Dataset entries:
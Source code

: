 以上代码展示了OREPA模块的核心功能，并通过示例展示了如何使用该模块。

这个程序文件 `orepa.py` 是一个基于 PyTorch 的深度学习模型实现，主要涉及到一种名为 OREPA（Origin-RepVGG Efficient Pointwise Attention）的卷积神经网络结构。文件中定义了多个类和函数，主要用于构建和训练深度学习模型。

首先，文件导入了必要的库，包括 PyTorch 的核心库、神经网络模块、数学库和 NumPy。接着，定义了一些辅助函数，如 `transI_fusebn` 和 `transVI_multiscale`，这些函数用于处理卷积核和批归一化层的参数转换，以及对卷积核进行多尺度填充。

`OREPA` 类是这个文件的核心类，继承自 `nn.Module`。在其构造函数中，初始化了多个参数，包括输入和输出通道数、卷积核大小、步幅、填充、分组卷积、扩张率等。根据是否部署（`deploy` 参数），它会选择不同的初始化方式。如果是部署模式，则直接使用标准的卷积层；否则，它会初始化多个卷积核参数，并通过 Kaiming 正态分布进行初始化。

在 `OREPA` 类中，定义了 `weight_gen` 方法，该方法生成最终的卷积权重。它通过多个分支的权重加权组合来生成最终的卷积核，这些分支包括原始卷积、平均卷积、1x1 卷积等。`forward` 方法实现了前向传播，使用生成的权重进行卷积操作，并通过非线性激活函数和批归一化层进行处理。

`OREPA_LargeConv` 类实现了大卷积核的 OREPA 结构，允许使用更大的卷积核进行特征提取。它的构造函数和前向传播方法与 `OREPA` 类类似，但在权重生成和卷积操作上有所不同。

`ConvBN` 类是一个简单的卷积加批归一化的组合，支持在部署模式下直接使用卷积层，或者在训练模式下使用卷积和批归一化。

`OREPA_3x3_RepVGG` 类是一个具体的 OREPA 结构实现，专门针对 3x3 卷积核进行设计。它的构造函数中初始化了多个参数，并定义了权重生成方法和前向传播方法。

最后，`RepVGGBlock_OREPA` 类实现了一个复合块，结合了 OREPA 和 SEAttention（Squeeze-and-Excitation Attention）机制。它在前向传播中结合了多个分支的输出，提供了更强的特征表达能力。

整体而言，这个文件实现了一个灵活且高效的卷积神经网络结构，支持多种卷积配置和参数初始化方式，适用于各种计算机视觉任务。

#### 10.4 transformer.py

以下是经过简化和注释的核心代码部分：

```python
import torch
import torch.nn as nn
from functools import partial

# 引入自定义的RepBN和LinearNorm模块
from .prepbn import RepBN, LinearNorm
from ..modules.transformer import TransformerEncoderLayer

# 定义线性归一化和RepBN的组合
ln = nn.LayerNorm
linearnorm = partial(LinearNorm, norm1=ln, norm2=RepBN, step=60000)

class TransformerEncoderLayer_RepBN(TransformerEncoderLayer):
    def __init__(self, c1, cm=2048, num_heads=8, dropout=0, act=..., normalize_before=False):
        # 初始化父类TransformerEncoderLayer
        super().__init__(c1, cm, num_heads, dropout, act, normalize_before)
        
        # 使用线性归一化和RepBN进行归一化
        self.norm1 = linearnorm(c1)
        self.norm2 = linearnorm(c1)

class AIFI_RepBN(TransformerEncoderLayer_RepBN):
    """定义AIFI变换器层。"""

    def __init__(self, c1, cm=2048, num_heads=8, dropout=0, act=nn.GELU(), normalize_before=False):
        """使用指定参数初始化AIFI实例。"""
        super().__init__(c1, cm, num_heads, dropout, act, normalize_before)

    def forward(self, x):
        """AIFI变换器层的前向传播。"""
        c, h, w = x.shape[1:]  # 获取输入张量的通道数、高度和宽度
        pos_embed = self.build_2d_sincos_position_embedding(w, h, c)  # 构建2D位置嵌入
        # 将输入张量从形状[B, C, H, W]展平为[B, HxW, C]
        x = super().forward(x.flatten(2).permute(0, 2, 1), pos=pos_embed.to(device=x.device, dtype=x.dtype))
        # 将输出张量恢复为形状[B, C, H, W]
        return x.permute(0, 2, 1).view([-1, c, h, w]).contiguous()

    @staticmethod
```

### Problem
Which lines above run from the one containing "是一个基于 PyTorch 的深度学习模型实现，主要涉及到一种名为" to the one containing "首先，文件导入了必要的库，包括 PyTorch 的核心库、神经网络模块、数学库和"? Give them again exactly, both ends included.

### Problem solution
这个程序文件 `orepa.py` 是一个基于 PyTorch 的深度学习模型实现，主要涉及到一种名为 OREPA（Origin-RepVGG Efficient Pointwise Attention）的卷积神经网络结构。文件中定义了多个类和函数，主要用于构建和训练深度学习模型。

首先，文件导入了必要的库，包括 PyTorch 的核心库、神经网络模块、数学库和 NumPy。接着，定义了一些辅助函数，如 `transI_fusebn` 和 `transVI_multiscale`，这些函数用于处理卷积核和批归一化层的参数转换，以及对卷积核进行多尺度填充。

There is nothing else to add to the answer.